**MATERIAL TO PROCESS**

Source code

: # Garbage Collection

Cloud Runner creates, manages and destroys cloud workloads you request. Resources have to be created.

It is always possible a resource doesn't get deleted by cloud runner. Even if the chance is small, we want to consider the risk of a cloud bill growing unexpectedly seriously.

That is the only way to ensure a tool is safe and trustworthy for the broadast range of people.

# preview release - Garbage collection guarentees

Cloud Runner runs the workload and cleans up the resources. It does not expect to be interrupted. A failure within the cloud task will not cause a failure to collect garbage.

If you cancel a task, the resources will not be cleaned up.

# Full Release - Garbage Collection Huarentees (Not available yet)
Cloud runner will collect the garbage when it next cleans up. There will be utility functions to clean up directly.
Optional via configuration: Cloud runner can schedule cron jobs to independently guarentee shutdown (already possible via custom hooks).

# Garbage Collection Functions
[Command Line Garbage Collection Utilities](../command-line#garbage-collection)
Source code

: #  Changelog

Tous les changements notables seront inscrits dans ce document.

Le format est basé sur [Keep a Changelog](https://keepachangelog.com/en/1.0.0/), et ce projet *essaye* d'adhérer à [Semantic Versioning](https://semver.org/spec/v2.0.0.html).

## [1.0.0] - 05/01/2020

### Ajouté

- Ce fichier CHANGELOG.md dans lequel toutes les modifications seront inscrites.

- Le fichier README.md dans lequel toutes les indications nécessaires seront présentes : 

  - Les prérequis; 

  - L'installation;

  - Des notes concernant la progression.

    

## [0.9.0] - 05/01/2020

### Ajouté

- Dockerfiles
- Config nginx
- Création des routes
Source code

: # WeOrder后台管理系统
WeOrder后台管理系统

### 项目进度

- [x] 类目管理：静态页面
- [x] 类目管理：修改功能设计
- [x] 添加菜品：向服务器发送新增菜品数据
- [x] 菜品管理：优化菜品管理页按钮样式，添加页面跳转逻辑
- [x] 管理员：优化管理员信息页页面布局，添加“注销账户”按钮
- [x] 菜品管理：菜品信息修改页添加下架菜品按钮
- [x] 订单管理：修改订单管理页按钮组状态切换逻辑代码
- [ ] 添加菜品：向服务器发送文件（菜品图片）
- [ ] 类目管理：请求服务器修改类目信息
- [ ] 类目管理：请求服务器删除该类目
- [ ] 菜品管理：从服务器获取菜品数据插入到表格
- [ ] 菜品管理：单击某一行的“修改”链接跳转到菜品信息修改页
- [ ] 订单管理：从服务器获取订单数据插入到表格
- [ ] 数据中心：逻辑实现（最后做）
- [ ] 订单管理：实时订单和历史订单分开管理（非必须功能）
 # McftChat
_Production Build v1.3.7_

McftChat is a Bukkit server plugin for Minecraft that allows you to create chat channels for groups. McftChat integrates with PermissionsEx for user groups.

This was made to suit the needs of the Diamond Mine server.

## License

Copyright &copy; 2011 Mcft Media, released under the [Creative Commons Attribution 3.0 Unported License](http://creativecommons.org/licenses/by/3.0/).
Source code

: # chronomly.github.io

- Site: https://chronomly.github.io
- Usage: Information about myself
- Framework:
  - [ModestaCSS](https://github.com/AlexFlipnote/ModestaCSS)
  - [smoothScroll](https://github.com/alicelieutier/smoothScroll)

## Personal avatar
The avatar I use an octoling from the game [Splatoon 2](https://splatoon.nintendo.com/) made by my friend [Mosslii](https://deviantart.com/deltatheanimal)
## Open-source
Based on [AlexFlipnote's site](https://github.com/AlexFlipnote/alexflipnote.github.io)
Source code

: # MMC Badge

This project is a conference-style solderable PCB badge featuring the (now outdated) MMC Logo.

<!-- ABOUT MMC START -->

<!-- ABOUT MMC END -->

**AIM OF THE TASK**
The whole listing above must be copied exactly.

**SOLUTION**
Source code

: # Garbage Collection

Cloud Runner creates, manages and destroys cloud workloads you request. Resources have to be created.

It is always possible a resource doesn't get deleted by cloud runner. Even if the chance is small, we want to consider the risk of a cloud bill growing unexpectedly seriously.

That is the only way to ensure a tool is safe and trustworthy for the broadast range of people.

# preview release - Garbage collection guarentees

Cloud Runner runs the workload and cleans up the resources. It does not expect to be interrupted. A failure within the cloud task will not cause a failure to collect garbage.

If you cancel a task, the resources will not be cleaned up.

# Full Release - Garbage Collection Huarentees (Not available yet)
Cloud runner will collect the garbage when it next cleans up. There will be utility functions to clean up directly.
Optional via configuration: Cloud runner can schedule cron jobs to independently guarentee shutdown (already possible via custom hooks).

# Garbage Collection Functions
[Command Line Garbage Collection Utilities](../command-line#garbage-collection)
Source code

: #  Changelog

Tous les changements notables seront inscrits dans ce document.

Le format est basé sur [Keep a Changelog](https://keepachangelog.com/en/1.0.0/), et ce projet *essaye* d'adhérer à [Semantic Versioning](https://semver.org/spec/v2.0.0.html).

## [1.0.0] - 05/01/2020

### Ajouté

- Ce fichier CHANGELOG.md dans lequel toutes les modifications seront inscrites.

- Le fichier README.md dans lequel toutes les indications nécessaires seront présentes : 

  - Les prérequis; 

  - L'installation;

  - Des notes concernant la progression.

    

## [0.9.0] - 05/01/2020

### Ajouté

- Dockerfiles
- Config nginx
- Création des routes
Source code

: # WeOrder后台管理系统
WeOrder后台管理系统

### 项目进度

- [x] 类目管理：静态页面
- [x] 类目管理：修改功能设计
- [x] 添加菜品：向服务器发送新增菜品数据
- [x] 菜品管理：优化菜品管理页按钮样式，添加页面跳转逻辑
- [x] 管理员：优化管理员信息页页面布局，添加“注销账户”按钮
- [x] 菜品管理：菜品信息修改页添加下架菜品按钮
- [x] 订单管理：修改订单管理页按钮组状态切换逻辑代码
- [ ] 添加菜品：向服务器发送文件（菜品图片）
- [ ] 类目管理：请求服务器修改类目信息
- [ ] 类目管理：请求服务器删除该类目
- [ ] 菜品管理：从服务器获取菜品数据插入到表格
- [ ] 菜品管理：单击某一行的“修改”链接跳转到菜品信息修改页
- [ ] 订单管理：从服务器获取订单数据插入到表格
- [ ] 数据中心：逻辑实现（最后做）
- [ ] 订单管理：实时订单和历史订单分开管理（非必须功能）
 # McftChat
_Production Build v1.3.7_

McftChat is a Bukkit server plugin for Minecraft that allows you to create chat channels for groups. McftChat integrates with PermissionsEx for user groups.

This was made to suit the needs of the Diamond Mine server.

## License

Copyright &copy; 2011 Mcft Media, released under the [Creative Commons Attribution 3.0 Unported License](http://creativecommons.org/licenses/by/3.0/).
Source code

: # chronomly.github.io

- Site: https://chronomly.github.io
- Usage: Information about myself
- Framework:
  - [ModestaCSS](https://github.com/AlexFlipnote/ModestaCSS)
  - [smoothScroll](https://github.com/alicelieutier/smoothScroll)

## Personal avatar
The avatar I use an octoling from the game [Splatoon 2](https://splatoon.nintendo.com/) made by my friend [Mosslii](https://deviantart.com/deltatheanimal)
## Open-source
Based on [AlexFlipnote's site](https://github.com/AlexFlipnote/alexflipnote.github.io)
Source code

: # MMC Badge

This project is a conference-style solderable PCB badge featuring the (now outdated) MMC Logo.

<!-- ABOUT MMC START -->

<!-- ABOUT MMC END -->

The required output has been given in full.